Response Caching

Heartbit includes a built-in LRU cache for LLM completion responses. When the same prompt and tool configuration produces the same request, the cached response is returned instantly without an API call.

How It Works

ResponseCache is a thread-safe LRU cache backed by a Vec with move-to-front on hit and eviction from the back. It uses std::sync::Mutex (never held across .await) for safe concurrent access.

Cache keys are computed from three components via FNV-1a hashing:

System prompt — the full system prompt text
Messages — the serialized conversation history
Tool names — sorted before hashing (order-independent)

Two requests with the same system prompt, message history, and available tools will produce the same cache key regardless of tool ordering.

Setup

use std::sync::Arc;
use heartbit::AgentRunner;
use heartbit::agent::ResponseCache;

let cache = Arc::new(ResponseCache::new(50)); // 50-entry LRU

let runner = AgentRunner::builder(provider)
    .name("researcher")
    .system_prompt("You are a researcher.")
    .response_cache(cache.clone())
    .build()?;

Wire the cache via AgentRunnerBuilder::response_cache(Arc<ResponseCache>).

Capacity Guidelines

Use Case	Capacity	Notes
Development/testing	10-50	Fast iteration, low memory
Deterministic pipelines	50-100	Repeated queries with same inputs
Interactive agents	0 (disabled)	Conversations rarely repeat exactly

The cache uses O(n) operations per access, which is efficient for typical capacities (10-100). For very large caches (1000+), consider an alternative approach.

When to Use

Response caching is most effective for:

Deterministic tasks where the same input reliably produces the same useful output
Cost reduction on repeated queries during development or batch processing
Testing scenarios where you want consistent LLM responses without API calls

Response caching is not recommended for:

Interactive conversations (each turn produces unique message history)
Tasks where freshness matters (e.g., web search followed by analysis)
Agents with non-deterministic tool results that feed back into prompts

API Reference

// Create with max entries
let cache = ResponseCache::new(100);

// Manual key computation
let key = ResponseCache::compute_key(
    "system prompt",
    &messages,
    &["tool_a", "tool_b"],
);

// Manual get/put
if let Some(response) = cache.get(key) {
    // Cache hit
} else {
    let response = provider.complete(request).await?;
    cache.put(key, response.clone());
}

// Utilities
cache.len();       // Current entry count
cache.is_empty();  // True if empty
cache.clear();     // Remove all entries

When wired via AgentRunnerBuilder, the cache is checked automatically before each LLM call and populated after each successful response.
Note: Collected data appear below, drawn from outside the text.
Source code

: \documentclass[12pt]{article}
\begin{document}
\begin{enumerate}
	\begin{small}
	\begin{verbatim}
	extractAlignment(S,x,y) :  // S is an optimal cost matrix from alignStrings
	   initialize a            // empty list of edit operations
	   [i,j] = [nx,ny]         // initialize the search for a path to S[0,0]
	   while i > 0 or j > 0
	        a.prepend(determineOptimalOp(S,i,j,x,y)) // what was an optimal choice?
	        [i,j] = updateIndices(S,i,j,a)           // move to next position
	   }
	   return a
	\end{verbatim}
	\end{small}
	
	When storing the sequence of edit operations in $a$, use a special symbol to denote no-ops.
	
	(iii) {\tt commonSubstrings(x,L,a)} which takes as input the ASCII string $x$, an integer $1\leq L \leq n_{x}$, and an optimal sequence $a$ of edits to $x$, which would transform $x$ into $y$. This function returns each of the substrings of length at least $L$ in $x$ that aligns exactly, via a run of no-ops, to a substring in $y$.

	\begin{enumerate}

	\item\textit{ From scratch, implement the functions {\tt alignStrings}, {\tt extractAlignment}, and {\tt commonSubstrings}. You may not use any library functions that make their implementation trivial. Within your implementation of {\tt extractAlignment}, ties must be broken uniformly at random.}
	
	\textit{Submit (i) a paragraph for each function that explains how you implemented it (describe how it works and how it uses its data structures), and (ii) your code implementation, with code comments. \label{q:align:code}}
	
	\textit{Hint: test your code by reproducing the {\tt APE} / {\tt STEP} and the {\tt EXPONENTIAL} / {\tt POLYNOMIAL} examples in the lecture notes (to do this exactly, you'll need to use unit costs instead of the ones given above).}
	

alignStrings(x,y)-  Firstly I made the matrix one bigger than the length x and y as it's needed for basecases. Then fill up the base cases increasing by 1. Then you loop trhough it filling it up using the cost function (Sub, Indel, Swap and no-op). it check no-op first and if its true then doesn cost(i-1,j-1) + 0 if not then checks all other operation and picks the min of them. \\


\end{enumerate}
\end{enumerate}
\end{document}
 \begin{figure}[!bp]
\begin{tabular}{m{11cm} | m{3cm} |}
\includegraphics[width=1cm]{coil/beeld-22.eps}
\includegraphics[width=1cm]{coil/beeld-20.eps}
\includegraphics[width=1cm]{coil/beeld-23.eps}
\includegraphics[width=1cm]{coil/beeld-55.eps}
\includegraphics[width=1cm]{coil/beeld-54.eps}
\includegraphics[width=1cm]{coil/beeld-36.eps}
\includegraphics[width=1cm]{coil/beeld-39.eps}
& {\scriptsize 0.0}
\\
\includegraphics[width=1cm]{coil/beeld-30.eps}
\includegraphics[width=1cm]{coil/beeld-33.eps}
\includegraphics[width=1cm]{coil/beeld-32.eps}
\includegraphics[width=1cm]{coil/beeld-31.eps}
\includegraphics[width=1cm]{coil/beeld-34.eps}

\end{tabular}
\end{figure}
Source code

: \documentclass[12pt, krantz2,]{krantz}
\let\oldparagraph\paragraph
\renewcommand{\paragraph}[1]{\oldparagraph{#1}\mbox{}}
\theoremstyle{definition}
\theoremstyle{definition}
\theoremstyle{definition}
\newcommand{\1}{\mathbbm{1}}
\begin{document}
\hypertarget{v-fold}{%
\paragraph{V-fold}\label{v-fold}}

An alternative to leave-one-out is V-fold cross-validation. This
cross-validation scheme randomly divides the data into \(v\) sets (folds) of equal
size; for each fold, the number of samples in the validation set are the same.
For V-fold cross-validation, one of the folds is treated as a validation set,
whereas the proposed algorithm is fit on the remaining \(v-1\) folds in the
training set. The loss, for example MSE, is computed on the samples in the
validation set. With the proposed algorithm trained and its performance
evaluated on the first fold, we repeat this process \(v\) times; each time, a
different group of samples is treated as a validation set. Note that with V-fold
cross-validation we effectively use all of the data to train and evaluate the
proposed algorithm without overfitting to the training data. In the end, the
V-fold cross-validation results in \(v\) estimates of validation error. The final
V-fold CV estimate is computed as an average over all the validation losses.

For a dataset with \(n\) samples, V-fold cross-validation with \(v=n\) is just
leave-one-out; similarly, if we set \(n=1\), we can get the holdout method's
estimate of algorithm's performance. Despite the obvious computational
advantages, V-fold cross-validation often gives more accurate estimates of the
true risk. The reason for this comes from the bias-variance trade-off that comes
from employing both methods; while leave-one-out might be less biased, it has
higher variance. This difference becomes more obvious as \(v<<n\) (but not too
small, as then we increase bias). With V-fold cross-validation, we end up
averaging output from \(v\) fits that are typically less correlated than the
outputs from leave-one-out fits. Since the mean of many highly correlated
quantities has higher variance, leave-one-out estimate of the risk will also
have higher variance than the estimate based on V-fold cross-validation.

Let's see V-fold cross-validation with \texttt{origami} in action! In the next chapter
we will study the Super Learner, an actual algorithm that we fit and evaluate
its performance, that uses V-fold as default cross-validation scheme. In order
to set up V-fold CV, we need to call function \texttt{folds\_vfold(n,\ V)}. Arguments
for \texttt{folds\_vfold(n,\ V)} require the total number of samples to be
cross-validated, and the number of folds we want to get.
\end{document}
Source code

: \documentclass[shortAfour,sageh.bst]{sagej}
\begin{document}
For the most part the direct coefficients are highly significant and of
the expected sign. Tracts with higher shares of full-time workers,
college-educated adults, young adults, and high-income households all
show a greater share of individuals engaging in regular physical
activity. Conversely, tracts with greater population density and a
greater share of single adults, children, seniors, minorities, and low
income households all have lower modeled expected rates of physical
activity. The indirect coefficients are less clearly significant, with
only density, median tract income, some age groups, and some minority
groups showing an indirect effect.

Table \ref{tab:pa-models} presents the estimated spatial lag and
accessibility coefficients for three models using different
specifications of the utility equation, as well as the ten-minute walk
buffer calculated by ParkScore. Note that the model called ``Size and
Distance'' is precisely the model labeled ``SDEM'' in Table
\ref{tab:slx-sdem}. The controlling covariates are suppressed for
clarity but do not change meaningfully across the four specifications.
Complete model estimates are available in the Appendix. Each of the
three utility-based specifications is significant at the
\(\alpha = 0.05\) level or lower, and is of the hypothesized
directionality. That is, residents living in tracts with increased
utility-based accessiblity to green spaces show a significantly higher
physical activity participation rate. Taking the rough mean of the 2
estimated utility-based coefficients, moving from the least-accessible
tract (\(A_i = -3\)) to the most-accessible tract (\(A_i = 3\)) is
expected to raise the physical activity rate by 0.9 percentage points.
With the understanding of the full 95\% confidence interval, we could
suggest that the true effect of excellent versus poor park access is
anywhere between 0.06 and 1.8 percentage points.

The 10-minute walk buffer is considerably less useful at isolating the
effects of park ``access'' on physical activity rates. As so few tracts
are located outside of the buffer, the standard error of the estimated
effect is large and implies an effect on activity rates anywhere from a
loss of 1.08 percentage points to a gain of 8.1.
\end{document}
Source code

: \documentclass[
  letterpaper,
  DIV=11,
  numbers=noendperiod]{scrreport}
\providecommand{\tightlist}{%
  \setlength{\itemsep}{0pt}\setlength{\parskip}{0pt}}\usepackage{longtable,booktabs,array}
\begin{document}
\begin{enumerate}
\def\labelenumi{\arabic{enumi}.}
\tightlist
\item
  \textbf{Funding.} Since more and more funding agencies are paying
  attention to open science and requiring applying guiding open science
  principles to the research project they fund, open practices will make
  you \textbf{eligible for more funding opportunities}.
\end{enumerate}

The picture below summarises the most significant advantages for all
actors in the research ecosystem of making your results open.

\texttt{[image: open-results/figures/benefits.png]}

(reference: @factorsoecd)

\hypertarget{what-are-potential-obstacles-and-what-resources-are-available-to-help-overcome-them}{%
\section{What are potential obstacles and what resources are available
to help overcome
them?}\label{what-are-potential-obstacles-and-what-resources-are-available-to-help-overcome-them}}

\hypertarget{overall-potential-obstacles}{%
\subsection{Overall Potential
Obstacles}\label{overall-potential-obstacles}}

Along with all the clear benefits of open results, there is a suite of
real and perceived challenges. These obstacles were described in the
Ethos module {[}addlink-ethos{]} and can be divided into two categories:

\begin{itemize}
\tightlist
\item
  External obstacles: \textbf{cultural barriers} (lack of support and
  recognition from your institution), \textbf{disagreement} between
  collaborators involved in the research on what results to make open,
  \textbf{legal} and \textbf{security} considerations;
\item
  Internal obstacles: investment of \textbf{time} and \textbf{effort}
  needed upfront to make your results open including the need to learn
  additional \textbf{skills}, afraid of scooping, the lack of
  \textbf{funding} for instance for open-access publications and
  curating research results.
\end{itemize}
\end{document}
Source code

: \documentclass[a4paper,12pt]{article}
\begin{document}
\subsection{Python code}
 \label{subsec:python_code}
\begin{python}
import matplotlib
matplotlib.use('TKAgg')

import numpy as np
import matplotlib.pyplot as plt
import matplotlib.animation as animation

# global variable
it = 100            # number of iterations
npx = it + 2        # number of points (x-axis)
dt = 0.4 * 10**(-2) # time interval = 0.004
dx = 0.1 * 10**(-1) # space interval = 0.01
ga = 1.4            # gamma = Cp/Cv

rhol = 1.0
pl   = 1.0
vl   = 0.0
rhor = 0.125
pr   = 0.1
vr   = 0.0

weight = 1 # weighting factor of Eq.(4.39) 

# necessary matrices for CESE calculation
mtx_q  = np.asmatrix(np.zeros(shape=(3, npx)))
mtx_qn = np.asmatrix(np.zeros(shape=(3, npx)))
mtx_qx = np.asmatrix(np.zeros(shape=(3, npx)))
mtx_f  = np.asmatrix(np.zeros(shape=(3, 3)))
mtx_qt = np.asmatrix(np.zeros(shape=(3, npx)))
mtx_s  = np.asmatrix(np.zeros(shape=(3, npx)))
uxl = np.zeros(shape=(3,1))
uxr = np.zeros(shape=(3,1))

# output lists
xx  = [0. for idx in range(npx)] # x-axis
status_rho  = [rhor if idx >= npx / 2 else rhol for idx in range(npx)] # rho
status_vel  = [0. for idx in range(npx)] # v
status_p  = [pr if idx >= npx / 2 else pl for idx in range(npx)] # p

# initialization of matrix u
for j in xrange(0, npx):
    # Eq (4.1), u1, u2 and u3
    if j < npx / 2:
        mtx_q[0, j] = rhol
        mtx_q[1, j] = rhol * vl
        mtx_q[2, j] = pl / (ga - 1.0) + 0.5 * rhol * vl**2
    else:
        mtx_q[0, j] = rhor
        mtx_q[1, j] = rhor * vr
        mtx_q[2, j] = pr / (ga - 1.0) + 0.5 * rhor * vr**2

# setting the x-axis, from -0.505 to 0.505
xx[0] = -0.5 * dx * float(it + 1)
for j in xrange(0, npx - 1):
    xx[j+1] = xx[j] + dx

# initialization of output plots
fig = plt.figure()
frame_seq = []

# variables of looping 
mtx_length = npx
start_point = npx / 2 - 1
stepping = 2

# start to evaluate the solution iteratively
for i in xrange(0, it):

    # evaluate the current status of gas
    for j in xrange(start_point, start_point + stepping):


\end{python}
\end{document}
The cache is wrapped in Arc, so you can share a single cache instance across multiple agents:

let shared_cache = Arc::new(ResponseCache::new(100));

let agent_a = AgentRunner::builder(provider.clone())
    .name("agent-a")
    .system_prompt("You analyze code.")
    .response_cache(shared_cache.clone())
    .build()?;

let agent_b = AgentRunner::builder(provider.clone())
    .name("agent-b")
    .system_prompt("You analyze code.")  // Same prompt = cache hits
    .response_cache(shared_cache.clone())
    .build()?;

Agents with identical system prompts and tool sets will share cache hits. Agents with different prompts naturally produce different cache keys.